Material for the task: Begin

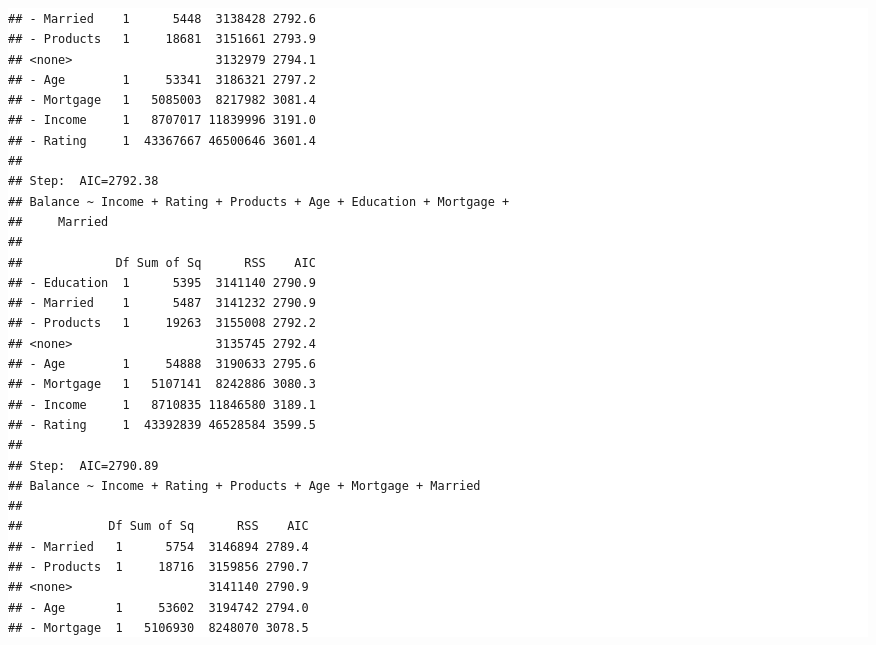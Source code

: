     ## - Married    1      5448  3138428 2792.6
    ## - Products   1     18681  3151661 2793.9
    ## <none>                    3132979 2794.1
    ## - Age        1     53341  3186321 2797.2
    ## - Mortgage   1   5085003  8217982 3081.4
    ## - Income     1   8707017 11839996 3191.0
    ## - Rating     1  43367667 46500646 3601.4
    ## 
    ## Step:  AIC=2792.38
    ## Balance ~ Income + Rating + Products + Age + Education + Mortgage + 
    ##     Married
    ## 
    ##             Df Sum of Sq      RSS    AIC
    ## - Education  1      5395  3141140 2790.9
    ## - Married    1      5487  3141232 2790.9
    ## - Products   1     19263  3155008 2792.2
    ## <none>                    3135745 2792.4
    ## - Age        1     54888  3190633 2795.6
    ## - Mortgage   1   5107141  8242886 3080.3
    ## - Income     1   8710835 11846580 3189.1
    ## - Rating     1  43392839 46528584 3599.5
    ## 
    ## Step:  AIC=2790.89
    ## Balance ~ Income + Rating + Products + Age + Mortgage + Married
    ## 
    ##            Df Sum of Sq      RSS    AIC
    ## - Married   1      5754  3146894 2789.4
    ## - Products  1     18716  3159856 2790.7
    ## <none>                   3141140 2790.9
    ## - Age       1     53602  3194742 2794.0
    ## - Mortgage  1   5106930  8248070 3078.5
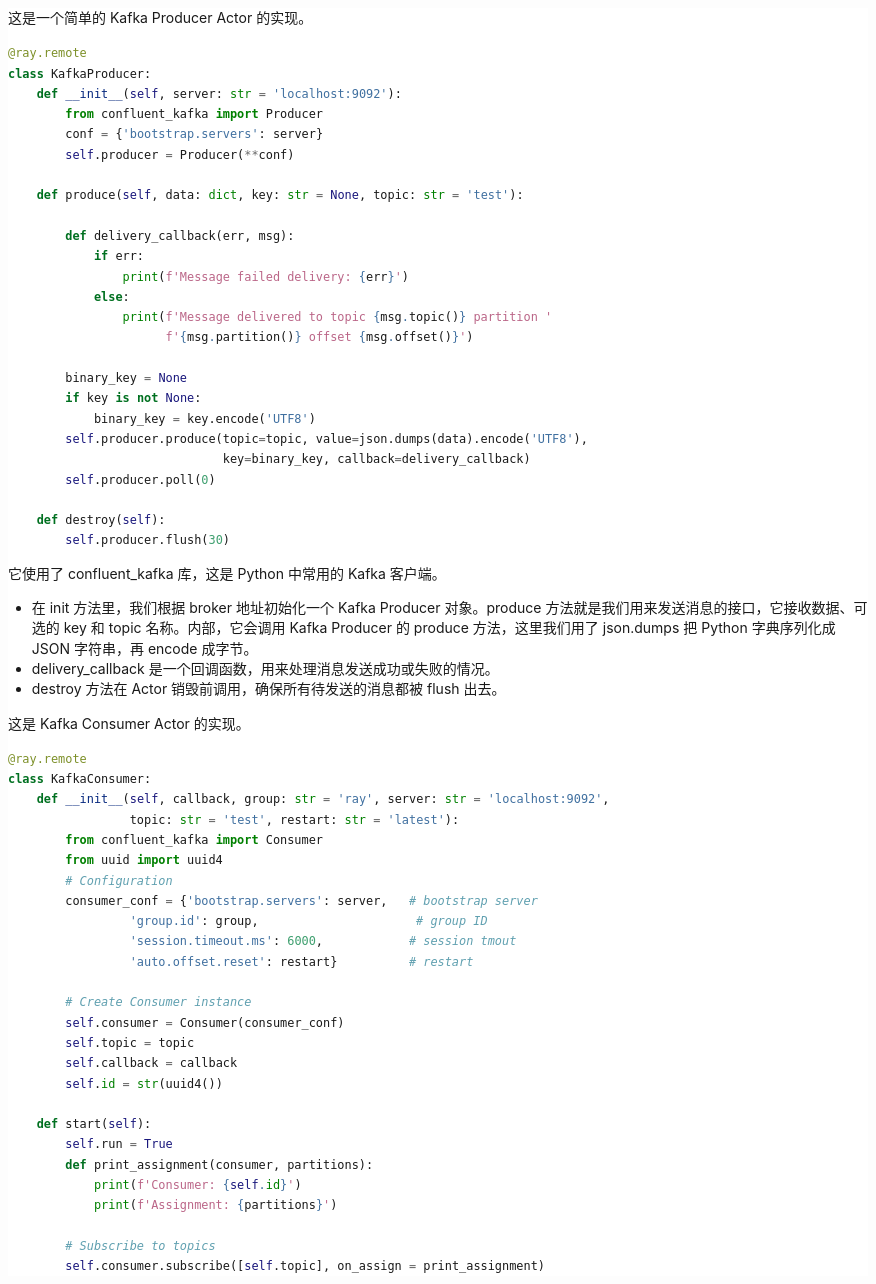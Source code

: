 这是一个简单的 Kafka Producer Actor 的实现。

```py
@ray.remote
class KafkaProducer:
    def __init__(self, server: str = 'localhost:9092'):
        from confluent_kafka import Producer
        conf = {'bootstrap.servers': server}
        self.producer = Producer(**conf)

    def produce(self, data: dict, key: str = None, topic: str = 'test'):

        def delivery_callback(err, msg):
            if err:
                print(f'Message failed delivery: {err}')
            else:
                print(f'Message delivered to topic {msg.topic()} partition '
                      f'{msg.partition()} offset {msg.offset()}')

        binary_key = None
        if key is not None:
            binary_key = key.encode('UTF8')
        self.producer.produce(topic=topic, value=json.dumps(data).encode('UTF8'),
                              key=binary_key, callback=delivery_callback)
        self.producer.poll(0)

    def destroy(self):
        self.producer.flush(30)
```

它使用了 confluent_kafka 库，这是 Python 中常用的 Kafka 客户端。

- 在 init 方法里，我们根据 broker 地址初始化一个 Kafka Producer 对象。produce 方法就是我们用来发送消息的接口，它接收数据、可选的 key 和 topic 名称。内部，它会调用 Kafka Producer 的 produce 方法，这里我们用了 json.dumps 把 Python 字典序列化成 JSON 字符串，再 encode 成字节。
- delivery_callback 是一个回调函数，用来处理消息发送成功或失败的情况。
- destroy 方法在 Actor 销毁前调用，确保所有待发送的消息都被 flush 出去。

这是 Kafka Consumer Actor 的实现。

```py
@ray.remote
class KafkaConsumer:
    def __init__(self, callback, group: str = 'ray', server: str = 'localhost:9092',
                 topic: str = 'test', restart: str = 'latest'):
        from confluent_kafka import Consumer
        from uuid import uuid4
        # Configuration
        consumer_conf = {'bootstrap.servers': server,   # bootstrap server
                 'group.id': group,                      # group ID
                 'session.timeout.ms': 6000,            # session tmout
                 'auto.offset.reset': restart}          # restart

        # Create Consumer instance
        self.consumer = Consumer(consumer_conf)
        self.topic = topic
        self.callback = callback
        self.id = str(uuid4())

    def start(self):
        self.run = True
        def print_assignment(consumer, partitions):
            print(f'Consumer: {self.id}')
            print(f'Assignment: {partitions}')

        # Subscribe to topics
        self.consumer.subscribe([self.topic], on_assign = print_assignment)
```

Material for the task: End

Task directions: Each entry shown above must be quoted exactly, with its pictures left out.

Solution for this problem:
Source code

:     ## - Married    1      5448  3138428 2792.6
    ## - Products   1     18681  3151661 2793.9
    ## <none>                    3132979 2794.1
    ## - Age        1     53341  3186321 2797.2
    ## - Mortgage   1   5085003  8217982 3081.4
    ## - Income     1   8707017 11839996 3191.0
    ## - Rating     1  43367667 46500646 3601.4
    ## 
    ## Step:  AIC=2792.38
    ## Balance ~ Income + Rating + Products + Age + Education + Mortgage + 
    ##     Married
    ## 
    ##             Df Sum of Sq      RSS    AIC
    ## - Education  1      5395  3141140 2790.9
    ## - Married    1      5487  3141232 2790.9
    ## - Products   1     19263  3155008 2792.2
    ## <none>                    3135745 2792.4
    ## - Age        1     54888  3190633 2795.6
    ## - Mortgage   1   5107141  8242886 3080.3
    ## - Income     1   8710835 11846580 3189.1
    ## - Rating     1  43392839 46528584 3599.5
    ## 
    ## Step:  AIC=2790.89
    ## Balance ~ Income + Rating + Products + Age + Mortgage + Married
    ## 
    ##            Df Sum of Sq      RSS    AIC
    ## - Married   1      5754  3146894 2789.4
    ## - Products  1     18716  3159856 2790.7
    ## <none>                   3141140 2790.9
    ## - Age       1     53602  3194742 2794.0
    ## - Mortgage  1   5106930  8248070 3078.5
Source code

: 这是一个简单的 Kafka Producer Actor 的实现。

```py
@ray.remote
class KafkaProducer:
    def __init__(self, server: str = 'localhost:9092'):
        from confluent_kafka import Producer
        conf = {'bootstrap.servers': server}
        self.producer = Producer(**conf)

    def produce(self, data: dict, key: str = None, topic: str = 'test'):

        def delivery_callback(err, msg):
            if err:
                print(f'Message failed delivery: {err}')
            else:
                print(f'Message delivered to topic {msg.topic()} partition '
                      f'{msg.partition()} offset {msg.offset()}')

        binary_key = None
        if key is not None:
            binary_key = key.encode('UTF8')
        self.producer.produce(topic=topic, value=json.dumps(data).encode('UTF8'),
                              key=binary_key, callback=delivery_callback)
        self.producer.poll(0)

    def destroy(self):
        self.producer.flush(30)
```

它使用了 confluent_kafka 库，这是 Python 中常用的 Kafka 客户端。

- 在 init 方法里，我们根据 broker 地址初始化一个 Kafka Producer 对象。produce 方法就是我们用来发送消息的接口，它接收数据、可选的 key 和 topic 名称。内部，它会调用 Kafka Producer 的 produce 方法，这里我们用了 json.dumps 把 Python 字典序列化成 JSON 字符串，再 encode 成字节。
- delivery_callback 是一个回调函数，用来处理消息发送成功或失败的情况。
- destroy 方法在 Actor 销毁前调用，确保所有待发送的消息都被 flush 出去。

这是 Kafka Consumer Actor 的实现。

```py
@ray.remote
class KafkaConsumer:
    def __init__(self, callback, group: str = 'ray', server: str = 'localhost:9092',
                 topic: str = 'test', restart: str = 'latest'):
        from confluent_kafka import Consumer
        from uuid import uuid4
        # Configuration
        consumer_conf = {'bootstrap.servers': server,   # bootstrap server
                 'group.id': group,                      # group ID
                 'session.timeout.ms': 6000,            # session tmout
                 'auto.offset.reset': restart}          # restart

        # Create Consumer instance
        self.consumer = Consumer(consumer_conf)
        self.topic = topic
        self.callback = callback
        self.id = str(uuid4())

    def start(self):
        self.run = True
        def print_assignment(consumer, partitions):
            print(f'Consumer: {self.id}')
            print(f'Assignment: {partitions}')

        # Subscribe to topics
        self.consumer.subscribe([self.topic], on_assign = print_assignment)
```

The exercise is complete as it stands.